To begin, Hoadly defined the Patriarchal scheme he attacked: “not only that Scheme which fixeth Absolute, Uncontrollable Authority in Adam and his Male-Line, according to Primogeniture down to the universal Deluge; and in Noah afterwards: but that Scheme likewise which is engrafted upon this; and which may more properly indeed be call’d the Scheme of Possession” (Original, 2-3) . In other words: Hoadly rejected any theory that attached royal right in the absolute rights of family, without any consultation with the people of the nation. Hoadly engaged in biblical exegesis to reject any attempt to ground England’s kingship in the genealogy of Adam or any other biblical patriarchs. Hoadly, in contrast, claimed to defend the revolution, as a legitimate overthrow of a tyrant, in Hookerian terms (Original, preface). And per Hooker, the commonwealth is under natural law, which restrained kings as much as commoners. Hoadly explicitly denied that the revolutionary settlement was done by “the People” in a democratic sense. It was not the right of the average tinker or tailor to decide, for himself, his governor. Such was mob rule, the same anarchic and chaotic voice that cried out to crucify Christ (Original, 101‒104). Instead, Hoadly hoped to defend a firmer basis of monarchy than jurists combing genealogical records to prove the Stuarts were related to the Tablet of Nations in Genesis (Original, 109‒110). Such not only ruined England, but made it unstable, opening the pathway to a Cromwellian dictatorship.

Hoadly offered, instead, Hooker’s principles of government. Hooker had defended the rights and responsibilities of all souls in the commonwealth, including the king. Yes, the subject must obey the right to rule of the king, but the king himself must be obedient to Natural Law and the nation’s constitution.

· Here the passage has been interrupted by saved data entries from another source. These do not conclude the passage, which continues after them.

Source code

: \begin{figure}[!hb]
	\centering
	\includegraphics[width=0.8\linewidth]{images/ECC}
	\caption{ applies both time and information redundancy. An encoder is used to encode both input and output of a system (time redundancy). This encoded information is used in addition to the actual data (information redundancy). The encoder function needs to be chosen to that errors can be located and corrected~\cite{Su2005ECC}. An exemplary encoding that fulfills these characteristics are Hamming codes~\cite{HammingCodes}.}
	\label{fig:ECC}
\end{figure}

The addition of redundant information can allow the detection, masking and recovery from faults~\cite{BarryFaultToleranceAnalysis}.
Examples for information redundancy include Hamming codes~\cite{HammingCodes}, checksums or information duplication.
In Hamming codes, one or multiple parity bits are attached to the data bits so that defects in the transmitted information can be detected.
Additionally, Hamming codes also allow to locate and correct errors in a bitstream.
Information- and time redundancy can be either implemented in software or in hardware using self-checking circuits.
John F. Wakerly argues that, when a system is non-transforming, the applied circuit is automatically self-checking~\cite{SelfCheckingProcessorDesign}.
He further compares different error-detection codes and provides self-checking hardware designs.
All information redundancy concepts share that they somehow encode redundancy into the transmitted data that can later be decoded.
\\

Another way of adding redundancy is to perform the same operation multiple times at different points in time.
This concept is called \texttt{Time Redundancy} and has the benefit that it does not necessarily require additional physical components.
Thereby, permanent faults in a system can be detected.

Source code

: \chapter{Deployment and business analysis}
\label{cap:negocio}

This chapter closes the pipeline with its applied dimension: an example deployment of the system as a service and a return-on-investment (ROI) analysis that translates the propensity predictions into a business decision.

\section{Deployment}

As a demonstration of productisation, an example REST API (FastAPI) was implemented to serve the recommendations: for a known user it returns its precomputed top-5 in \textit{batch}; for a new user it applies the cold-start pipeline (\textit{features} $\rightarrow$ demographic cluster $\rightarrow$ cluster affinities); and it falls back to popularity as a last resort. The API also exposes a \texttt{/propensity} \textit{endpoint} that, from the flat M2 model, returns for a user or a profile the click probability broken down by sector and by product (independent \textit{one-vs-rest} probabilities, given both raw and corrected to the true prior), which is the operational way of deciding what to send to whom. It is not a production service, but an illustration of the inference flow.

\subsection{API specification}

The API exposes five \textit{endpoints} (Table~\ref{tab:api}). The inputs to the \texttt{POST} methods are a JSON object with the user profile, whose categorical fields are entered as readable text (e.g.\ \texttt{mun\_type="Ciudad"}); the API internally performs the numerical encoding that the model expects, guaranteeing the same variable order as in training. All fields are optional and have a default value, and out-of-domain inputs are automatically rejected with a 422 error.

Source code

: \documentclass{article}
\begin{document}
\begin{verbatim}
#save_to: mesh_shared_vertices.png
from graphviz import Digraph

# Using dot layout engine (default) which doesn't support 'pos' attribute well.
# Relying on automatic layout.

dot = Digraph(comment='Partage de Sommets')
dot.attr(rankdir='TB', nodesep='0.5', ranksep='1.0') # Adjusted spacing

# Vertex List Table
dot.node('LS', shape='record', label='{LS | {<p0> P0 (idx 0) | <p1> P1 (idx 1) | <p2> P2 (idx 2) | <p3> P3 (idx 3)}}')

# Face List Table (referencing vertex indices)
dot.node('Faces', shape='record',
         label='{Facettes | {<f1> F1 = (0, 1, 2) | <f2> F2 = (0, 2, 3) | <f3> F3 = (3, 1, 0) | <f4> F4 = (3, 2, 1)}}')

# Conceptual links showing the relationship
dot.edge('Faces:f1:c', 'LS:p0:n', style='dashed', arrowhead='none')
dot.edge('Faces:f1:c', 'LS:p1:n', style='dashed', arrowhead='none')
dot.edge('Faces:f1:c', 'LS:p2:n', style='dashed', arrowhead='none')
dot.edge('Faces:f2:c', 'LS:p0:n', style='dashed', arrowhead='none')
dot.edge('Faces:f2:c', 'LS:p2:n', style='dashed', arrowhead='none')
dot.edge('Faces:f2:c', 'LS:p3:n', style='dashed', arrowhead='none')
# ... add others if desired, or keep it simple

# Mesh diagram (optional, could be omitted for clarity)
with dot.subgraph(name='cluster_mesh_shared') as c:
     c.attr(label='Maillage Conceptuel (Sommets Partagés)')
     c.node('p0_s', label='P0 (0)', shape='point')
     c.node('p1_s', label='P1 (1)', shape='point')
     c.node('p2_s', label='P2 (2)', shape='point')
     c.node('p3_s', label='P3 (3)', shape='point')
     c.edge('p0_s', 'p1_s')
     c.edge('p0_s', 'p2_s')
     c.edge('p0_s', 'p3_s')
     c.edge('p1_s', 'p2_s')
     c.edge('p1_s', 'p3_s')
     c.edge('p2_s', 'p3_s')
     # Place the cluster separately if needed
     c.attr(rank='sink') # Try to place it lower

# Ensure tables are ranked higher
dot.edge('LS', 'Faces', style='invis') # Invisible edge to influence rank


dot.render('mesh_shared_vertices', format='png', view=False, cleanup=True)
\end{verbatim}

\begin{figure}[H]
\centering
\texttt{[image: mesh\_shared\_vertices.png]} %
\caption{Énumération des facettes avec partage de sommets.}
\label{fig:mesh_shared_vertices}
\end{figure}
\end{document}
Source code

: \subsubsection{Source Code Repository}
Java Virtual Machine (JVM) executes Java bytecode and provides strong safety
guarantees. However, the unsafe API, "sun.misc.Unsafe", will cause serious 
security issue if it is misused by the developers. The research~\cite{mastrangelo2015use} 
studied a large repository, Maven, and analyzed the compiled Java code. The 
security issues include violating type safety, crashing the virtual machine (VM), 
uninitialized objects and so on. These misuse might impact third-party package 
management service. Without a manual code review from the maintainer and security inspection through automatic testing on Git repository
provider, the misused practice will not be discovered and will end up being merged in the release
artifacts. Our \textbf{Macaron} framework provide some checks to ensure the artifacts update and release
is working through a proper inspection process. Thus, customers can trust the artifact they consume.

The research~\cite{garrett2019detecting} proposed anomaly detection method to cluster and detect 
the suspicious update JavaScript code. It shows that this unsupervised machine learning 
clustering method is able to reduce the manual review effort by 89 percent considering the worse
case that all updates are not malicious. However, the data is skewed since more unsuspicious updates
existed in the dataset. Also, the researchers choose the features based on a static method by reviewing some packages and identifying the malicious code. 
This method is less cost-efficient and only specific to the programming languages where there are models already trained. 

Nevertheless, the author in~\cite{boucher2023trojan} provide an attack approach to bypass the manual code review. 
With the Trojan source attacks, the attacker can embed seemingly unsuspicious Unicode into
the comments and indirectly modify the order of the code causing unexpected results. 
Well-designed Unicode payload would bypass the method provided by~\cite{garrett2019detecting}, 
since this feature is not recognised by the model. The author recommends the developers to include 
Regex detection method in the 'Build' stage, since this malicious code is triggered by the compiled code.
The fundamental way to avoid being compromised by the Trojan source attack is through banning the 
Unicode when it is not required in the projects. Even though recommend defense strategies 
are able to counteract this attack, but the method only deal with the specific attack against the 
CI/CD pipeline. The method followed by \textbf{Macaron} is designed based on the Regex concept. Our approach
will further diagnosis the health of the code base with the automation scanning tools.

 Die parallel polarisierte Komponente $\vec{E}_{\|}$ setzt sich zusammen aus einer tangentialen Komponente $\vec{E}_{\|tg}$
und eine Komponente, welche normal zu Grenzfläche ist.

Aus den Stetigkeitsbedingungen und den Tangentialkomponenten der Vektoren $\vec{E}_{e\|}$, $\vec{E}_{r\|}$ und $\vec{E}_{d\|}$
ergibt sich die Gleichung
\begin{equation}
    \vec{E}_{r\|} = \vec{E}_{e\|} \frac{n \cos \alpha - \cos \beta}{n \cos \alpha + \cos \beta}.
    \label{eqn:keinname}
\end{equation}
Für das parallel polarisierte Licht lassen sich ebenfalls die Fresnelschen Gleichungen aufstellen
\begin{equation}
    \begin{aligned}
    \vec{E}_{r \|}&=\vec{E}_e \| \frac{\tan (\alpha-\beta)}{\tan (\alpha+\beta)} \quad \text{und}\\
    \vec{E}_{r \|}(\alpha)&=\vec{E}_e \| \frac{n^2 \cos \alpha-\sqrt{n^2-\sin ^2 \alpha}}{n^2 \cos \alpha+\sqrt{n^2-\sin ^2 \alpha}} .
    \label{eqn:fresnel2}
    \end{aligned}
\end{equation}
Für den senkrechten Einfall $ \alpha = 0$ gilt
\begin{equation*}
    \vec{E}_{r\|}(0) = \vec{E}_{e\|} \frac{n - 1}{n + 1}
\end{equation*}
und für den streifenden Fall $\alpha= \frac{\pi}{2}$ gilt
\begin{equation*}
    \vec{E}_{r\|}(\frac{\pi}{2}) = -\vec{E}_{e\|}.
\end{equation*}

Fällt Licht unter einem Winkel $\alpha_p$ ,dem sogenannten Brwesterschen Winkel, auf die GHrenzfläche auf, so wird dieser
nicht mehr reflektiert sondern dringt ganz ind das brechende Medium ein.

Kingship was not essential to all forms of government, since human magistrates may adjust their own nation’s form of government. Nevertheless, absolutists abhorred such a system and would likely chase Hooker out of the Church as an atheistic deist (Original, 131‒137). Instead, citing Hooker, civil government was distinct from patriarchal authority. The king was not the great father, who possessed absolute natural right over his children-subjects. Rather, it was from a historical compact between subjects to determine, or change, the form of government under which they lived. Monarchs had no right to ruin the society they had been determined to defend and protect, including the lives and property of their subjects (Original, 137‒140). Civil government was temporary, formed to achieve certain aims. These were not absolute in their own right, nor were they conducive to any utopian aspirations. Instead, Hoadly defended the purpose of civil government to defend man’s natural right to exercise his “Reason, Wisdom, and Deliberation,” as he quests to closer conform to God. Despite sneers that Hoadly was a Hobbist in service of Leviathan, Hoadly denied the state could ever create or guarantee the supreme happiness of man (Original, 154). Despite the screeching of patriarchal absolutists, it was precisely in disentangling the civil from the familial which promoted both. Hierarchy was natural, found in the father’s authority over his son, and did not depend on the determinations of any particular civil government (Original, 162‒163). These arguments were not unlike similar Whig arguments from Locke or James Tyrrell against Filmer. However, the self-conscious use of Hooker revealed how radical traditional defenses of the Church had become. It was not patriarchal High Churchmen, but a so-called “Latitude” Churchman like Hoadly, which defended Hooker’s classic defense of both Church and state from puritan attacks.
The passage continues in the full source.